Amazon’s Counterfeit Crimes Unit (CCU) sued or referred for investigation more than 1,300 criminals and disposed of 6 million counterfeit products last year.
These actions took place in China, the European Union (EU), the United Kingdom and the United States, Amazon said in a Wednesday (Nov. 1) press release.
Formed in 2020, the CCU has invested in advanced machine learning (ML) techniques to improve its proactive controls and counterfeit detection systems, according to the release.
“Over the past three years, CCU has followed counterfeit signals up the supply chain in the pursuit of counterfeiting networks at their source,” Kebharu Smith, director of Amazon’s Counterfeit Crimes Unit, said in the release.
By providing law enforcement with evidence to support criminal investigations and raid actions, the CCU has played a crucial role in facilitating the removal of counterfeit products from the global supply chain, according to the press release.
One example of the CCU’s collaboration with law enforcement occurred in China, the release said. With intelligence provided by Amazon’s CCU, Chinese law enforcement conducted raids on five locations suspected of housing a large auto accessory counterfeiting organization. These raids resulted in the seizure of 40,000 counterfeit auto accessories and intellectual property-infringing car logo stickers across more than 30 auto brands. Additionally, 270 production tools used to manufacture counterfeit accessories were confiscated, preventing other bad actors from using them.
In Europe, the CCU worked with London Police’s Intellectual Property Crime Unit (PIPCU) and Philips to identify and disrupt counterfeiting rings involved in manufacturing and selling counterfeit electric-toothbrush heads, per the release.

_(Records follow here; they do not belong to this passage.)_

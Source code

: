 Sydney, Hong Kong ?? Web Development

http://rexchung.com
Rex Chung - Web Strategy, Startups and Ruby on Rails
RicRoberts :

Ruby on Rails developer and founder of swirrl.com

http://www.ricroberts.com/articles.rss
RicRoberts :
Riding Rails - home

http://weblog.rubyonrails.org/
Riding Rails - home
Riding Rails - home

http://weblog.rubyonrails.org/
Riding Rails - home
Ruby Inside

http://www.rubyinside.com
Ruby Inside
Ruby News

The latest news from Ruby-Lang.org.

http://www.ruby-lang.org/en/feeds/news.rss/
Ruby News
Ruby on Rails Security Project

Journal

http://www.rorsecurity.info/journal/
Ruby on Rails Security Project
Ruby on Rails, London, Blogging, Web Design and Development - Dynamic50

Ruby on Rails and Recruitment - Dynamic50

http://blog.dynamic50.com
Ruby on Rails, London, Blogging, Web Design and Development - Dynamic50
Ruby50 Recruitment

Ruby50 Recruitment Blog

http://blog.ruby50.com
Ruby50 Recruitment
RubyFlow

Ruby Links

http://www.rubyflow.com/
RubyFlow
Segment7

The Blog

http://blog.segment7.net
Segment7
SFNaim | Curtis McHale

Multiple businesses and residences were raided, leading to the seizure of thousands of counterfeit toothbrush heads and the arrest of a suspected individual involved in the scheme.
In addition to these successful raids, Amazon’s CCU has filed joint civil suits and referred cases to law enforcement agencies to target counterfeiting rings attempting to sell fake products, according to the release. By taking legal action and disrupting these networks, Amazon aims to protect its customers and the broader retail industry.
“We will relentlessly innovate to protect customers and work closely with all stakeholders committed to collaborating with us to remain two steps ahead, as we strive toward the shared goal of eliminating counterfeits across the retail industry,” Smith said in the release.
Amazon also has automation and ML working behind the scenes to spot and block fraudulent sellers, the retailer said in April. During 2022, Amazon blocked 800,000 fraudulent sellers from making it past the account creation step.